Woman says her husband refused to do the one thing needed for his granddaughter’s destination wedding — and the whole standoff finally forced her to stop carrying him through every family event
A woman on Reddit said she had been married to her second husband for 27 years and was tired in a way that had nothing to do with one wedding. She wrote that throughout the marriage, he had left almost all the emotional and practical labor of family life to her. When his children or grandchildren had events, she was the one arranging travel, buying cards, wrapping gifts, and making sure they showed up properly. She said they had already attended two of his granddaughters’ weddings, both a few hours away, and each time she handled all of it while mostly being ignored as the “nice step-grandma.”
Then a save-the-date arrived for his third granddaughter’s wedding, and this one was in another country. She already had a passport. He did not. She told him months in advance that he would need to get one if he wanted to attend. According to her post, he kept saying yes, he wanted to go, but did absolutely nothing. When she finally looked up what he needed, one item was the date of divorce from his first wife. His response was that he “wasn’t going to get into that.” She dropped it, but she also noted that the trip would cost real money — about $2,000 in flights for both of them and roughly $1,000 for an all-inclusive hotel. To her, this was not some casual weekend. It was a major trip, and he was still acting like the logistics would somehow arrange themselves.
What made the story land is that she admitted this was not really about a passport. It was about a lifelong pattern. In comments preserved in the BORU thread, she said she had reached the point where she was “totally done making any arrangements to make things easier on him.” She also wrote that although she still felt being married to him was better than being lonely “most of the time,” she also felt alone a great deal of the time. She said people her age who had been married for decades would probably understand the tradeoff she was describing: staying with a flawed person because the overall math still barely came out on the side of staying.
Commenters pushed her hard to stop doing so much for someone who would not even complete one basic task to attend his own granddaughter’s wedding. Some suggested she just go alone since she had a passport. She shot that idea down immediately, saying she was not about to spend that kind of money to go solo for a step-granddaughter who probably would not even acknowledge her. She also started saying more plainly that his family was always polite to her when she visited, but in all those years none of them had independently reached out to her even once. That realization seemed to sharpen the whole situation: she was doing huge amounts of work for people who were fine with her, but not really connected to her.
Then, two days later, the story took a turn. In a mini-update preserved in the BORU thread, she wrote that they had finally had a real conversation instead of one more round of avoidance. She said there was actual progress in three areas that mattered to her: personal responsibility, sharing the load at home, and having a more mature discussion of issues instead of defaulting to passivity and resentment. Most importantly, he finally submitted the passport application. She also acknowledged that ADHD was part of what was going on with him, though she was clear that it did not excuse the behavior. In her words, “he can do better than he has.”

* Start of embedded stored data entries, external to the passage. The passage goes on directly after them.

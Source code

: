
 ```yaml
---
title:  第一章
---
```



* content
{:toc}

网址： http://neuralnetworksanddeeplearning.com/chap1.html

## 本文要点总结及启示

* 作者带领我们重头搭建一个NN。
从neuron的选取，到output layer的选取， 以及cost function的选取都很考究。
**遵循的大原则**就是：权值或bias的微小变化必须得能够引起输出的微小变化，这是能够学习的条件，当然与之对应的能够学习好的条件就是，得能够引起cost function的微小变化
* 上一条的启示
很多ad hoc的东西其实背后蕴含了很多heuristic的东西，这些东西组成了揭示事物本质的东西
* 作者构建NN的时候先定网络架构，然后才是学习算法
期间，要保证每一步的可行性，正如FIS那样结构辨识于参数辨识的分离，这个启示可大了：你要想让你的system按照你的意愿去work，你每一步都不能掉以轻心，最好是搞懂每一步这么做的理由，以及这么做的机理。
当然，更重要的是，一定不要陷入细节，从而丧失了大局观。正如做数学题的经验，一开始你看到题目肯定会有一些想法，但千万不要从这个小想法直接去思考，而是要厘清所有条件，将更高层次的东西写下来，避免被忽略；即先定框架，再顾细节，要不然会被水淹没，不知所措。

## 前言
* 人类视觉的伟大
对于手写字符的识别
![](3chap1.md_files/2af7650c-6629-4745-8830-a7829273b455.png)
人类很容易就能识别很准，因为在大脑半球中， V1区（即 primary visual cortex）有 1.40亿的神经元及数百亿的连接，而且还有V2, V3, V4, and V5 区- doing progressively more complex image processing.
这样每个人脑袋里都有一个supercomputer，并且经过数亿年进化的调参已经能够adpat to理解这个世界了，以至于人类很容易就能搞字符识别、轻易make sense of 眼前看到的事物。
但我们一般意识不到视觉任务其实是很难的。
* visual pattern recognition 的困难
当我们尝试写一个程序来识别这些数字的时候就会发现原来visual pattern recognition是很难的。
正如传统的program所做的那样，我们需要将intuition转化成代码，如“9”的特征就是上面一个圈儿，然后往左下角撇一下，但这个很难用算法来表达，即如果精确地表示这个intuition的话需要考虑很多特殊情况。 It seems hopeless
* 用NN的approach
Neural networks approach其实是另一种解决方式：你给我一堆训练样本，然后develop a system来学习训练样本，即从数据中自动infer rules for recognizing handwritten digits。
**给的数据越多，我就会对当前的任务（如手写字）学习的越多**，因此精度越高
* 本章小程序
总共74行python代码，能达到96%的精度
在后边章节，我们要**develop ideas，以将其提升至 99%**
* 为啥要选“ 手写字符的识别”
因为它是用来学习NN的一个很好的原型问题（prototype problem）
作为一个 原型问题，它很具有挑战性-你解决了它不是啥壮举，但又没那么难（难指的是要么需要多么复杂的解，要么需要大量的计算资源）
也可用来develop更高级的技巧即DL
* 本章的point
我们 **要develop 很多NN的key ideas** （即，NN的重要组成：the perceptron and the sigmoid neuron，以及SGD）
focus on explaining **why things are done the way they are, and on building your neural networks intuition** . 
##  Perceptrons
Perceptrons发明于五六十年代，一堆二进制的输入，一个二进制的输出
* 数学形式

So what began as “my husband won’t get a passport for his granddaughter’s destination wedding” turned out to be a much older marriage problem wearing a wedding badge. The passport mattered, but not as much as what it represented: one more family obligation she was expected to carry for a man who had gotten very comfortable letting her do the carrying. By the end of the update, he had finally done the paperwork and they had started talking more honestly. But the real shift was hers. She no longer sounded like someone asking how to motivate her husband. She sounded like someone who had finally decided she was done dragging him toward basic adulthood every time family life required effort.